Hypogonadism and Anemia: The Relationship and Clinical Implications
Yes, hypogonadism can cause anemia, particularly in men, as testosterone plays a critical role in stimulating erythropoiesis. 1 This relationship is well-established in medical literature and has important clinical implications for patient management.
Pathophysiological Mechanism
Testosterone stimulates erythropoiesis through multiple mechanisms:
- Production of hematopoietic growth factors
- Improvement of iron bioavailability
- Direct stimulation of bone marrow activity 2
The New England Journal of Medicine recognizes anemia as a symptom of hypogonadism, listing it among the clinical manifestations that may improve with testosterone replacement therapy 1
Evidence Supporting the Relationship
Men with hypogonadism have significantly lower hematocrit levels compared to eugonadal men 3
- In one study of men with type 2 diabetes, those with hypogonadotropic hypogonadism had a mean hematocrit of 40.6% versus 43.3% in eugonadal patients (p = 0.011) 3
The prevalence of normocytic normochromic anemia (hemoglobin <13 g/dL) was 37.8% in men with hypogonadotropic hypogonadism compared to only 3% in eugonadal men (p < 0.01) 3
A large study of older adults found that men and women in the lowest quartile of total and bioavailable testosterone were significantly more likely to have anemia than those in the highest quartile 4
- Men: OR 5.4 (95% CI 1.4-21.8) for total testosterone
- Women: OR 2.1 (95% CI 0.9-5.0) for total testosterone 4
Testosterone Replacement and Anemia Correction
A 2023 randomized clinical trial demonstrated that testosterone replacement therapy (TRT) was more efficacious than placebo in correcting anemia in men with hypogonadism 5
- At 6 months: 41.0% of testosterone-treated men had anemia correction versus 27.5% in the placebo group
- This benefit persisted throughout the 48-month study period (p = 0.002)

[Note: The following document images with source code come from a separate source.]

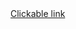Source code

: <!DOCTYPE html>
<html>
  <head>
    <meta charset="utf-8">
    <meta name="viewport" content="width=device-width, intial-scale=1">
    <title>Contact</title>
    <link rel="stylesheet" href="styles.css">
  </head>
  <body>
       <a href="https://www.google.com/"target=" blank"> Clickable link</a>
  </body>
</html>
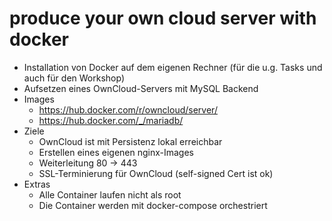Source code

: # produce your own cloud server with docker

* Installation von Docker auf dem eigenen Rechner (für die u.g. Tasks und auch für den Workshop)
* Aufsetzen eines OwnCloud-Servers mit MySQL Backend
* Images
  * https://hub.docker.com/r/owncloud/server/
  * https://hub.docker.com/_/mariadb/
* Ziele
  * OwnCloud ist mit Persistenz lokal erreichbar
  * Erstellen eines eigenen nginx-Images
  * Weiterleitung 80 -> 443
  * SSL-Terminierung für OwnCloud (self-signed Cert ist ok)
* Extras
  * Alle Container laufen nicht als root
  * Die Container werden mit docker-compose orchestriert
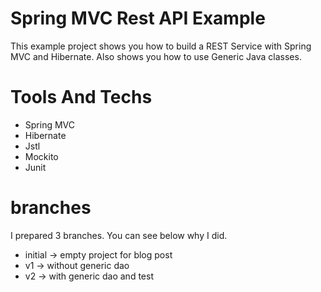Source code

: # Spring MVC Rest API Example

This example project shows you how to build a REST Service with Spring MVC and Hibernate. Also shows you how to use Generic Java classes.

# Tools And Techs

- Spring MVC
- Hibernate
- Jstl
- Mockito
- Junit


# branches 
I prepared 3 branches. You can see below  why I did.

- initial  -> empty project for blog post
- v1 -> without generic dao
- v2 -> with generic dao and test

Among men without anemia at baseline, a significantly smaller proportion of testosterone-treated men developed anemia compared to placebo-treated men 5
Changes in hemoglobin levels were associated with improvements in energy levels, suggesting clinical significance beyond laboratory values 5
Clinical Considerations
When evaluating anemia in men, particularly older men or those with risk factors for hypogonadism, testosterone levels should be measured 1
Morning total testosterone levels using an accurate and reliable assay are recommended for diagnosis 1
In men with borderline total testosterone levels, free testosterone concentrations should be determined either directly from equilibrium dialysis assays or by calculations using total testosterone, sex hormone binding globulin, and albumin concentrations 1
Erythrocytosis is a potential side effect of testosterone replacement therapy, requiring monitoring:
- Occurs in 3-18% with transdermal administration
- Up to 44% with injectable testosterone 1
- Hematocrit or hemoglobin should be monitored during treatment
Special Populations
Athletes with unexplained anemia should be evaluated for hypogonadism, as extreme training and unbalanced nutrition can lead to secondary hypogonadotropic hypogonadism 6
In patients with chronic kidney disease, testosterone deficiency may contribute to anemia and reduced responsiveness to erythropoiesis-stimulating agents 2
Men with type 2 diabetes have a higher prevalence of hypogonadotropic hypogonadism, which may contribute to their increased risk of anemia 3
In conclusion, hypogonadism is a well-established cause of anemia, and testosterone replacement therapy has been shown to effectively correct anemia in hypogonadal men. Clinicians should consider measuring testosterone levels in men with unexplained anemia, particularly in older men or those with risk factors for hypogonadism.